Combining the above steps, there is Algorithm 2 Improved Local Search, and the specific steps of Algorithm 2 in Fig 6 are as follows: In lines 1–3, after using the greedy cost function to generate the initial order-delivery route S for the initial order-split plan. Use the elimination operator to delete 20% of the orders and construct a series of neighbour solutions S* to obtain the set S˜ consisting of S and S*. In lines 4–5, taking store m as an example, 2-relocate, 2-exchange, and 2-opt are applied to change orders and delivery queue on the two routes of m, to obtain the new solution S′. Then by performing 1-relocate and 1-exchange operators on S′ obtain the new solution S″. Finally, using 0-relocate and 0-exchange operators. In lines 6–7, if m and m′ deliver order r together, and the distance between m and m′ is less than the distance from m to r, then apply the 0-exchange operator to generate the latest solution S‴.

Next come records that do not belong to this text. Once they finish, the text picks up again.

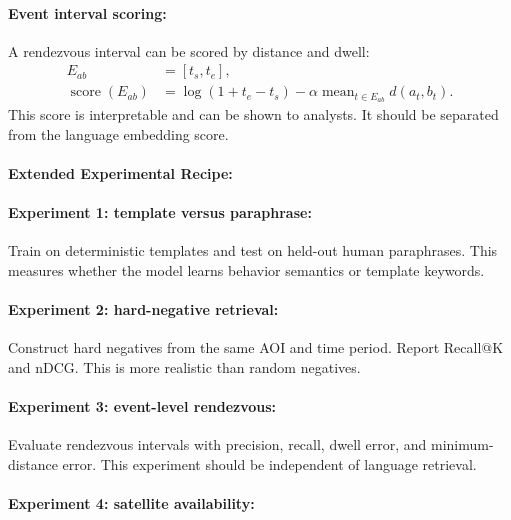 \documentclass{article}
\begin{document}
\paragraph{Event interval scoring:}

A rendezvous interval can be scored by distance and dwell:
\begin{equation}
\begin{aligned}
E_{ab}&=[t_s,t_e],\\
\operatorname{score}(E_{ab})&=\log(1+t_e-t_s)
-\alpha\operatorname{mean}_{t\in E_{ab}}d(a_t,b_t).
\end{aligned}
\end{equation}
This score is interpretable and can be shown to analysts. It should be separated from the language embedding score.

\paragraph{Extended Experimental Recipe:}

\paragraph{Experiment 1: template versus paraphrase:}

Train on deterministic templates and test on held-out human paraphrases. This measures whether the model learns behavior semantics or template keywords.

\paragraph{Experiment 2: hard-negative retrieval:}

Construct hard negatives from the same AOI and time period. Report Recall@K and nDCG. This is more realistic than random negatives.

\paragraph{Experiment 3: event-level rendezvous:}

Evaluate rendezvous intervals with precision, recall, dwell error, and minimum-distance error. This experiment should be independent of language retrieval.

\paragraph{Experiment 4: satellite availability:}
\end{document}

Fig 6. Improved local search.

Fig 6

Pseudocode is used to show the running process of Algorithm 2.

The above operation is performed for all stores in each run, and many satisfactory neighbour solutions can be obtained by jointing optimization, and the resulting solutions are all stocked in POOL, which facilitates the real-time response of subsequent orders. In lines 8–11, if a new order r′ arrives, the Top-K operation is executed on r′ to get Top-K order-split plans and match them with the solutions in POOL. The optimal order-split plan is selected using the greedy cost function and inserted into the feasible solution with 0-relocate. The optimal route is finally generated and returns the satisfactory solution S. In lines 12–14, when no new orders arrive, S‴ is the final satisfactory solution.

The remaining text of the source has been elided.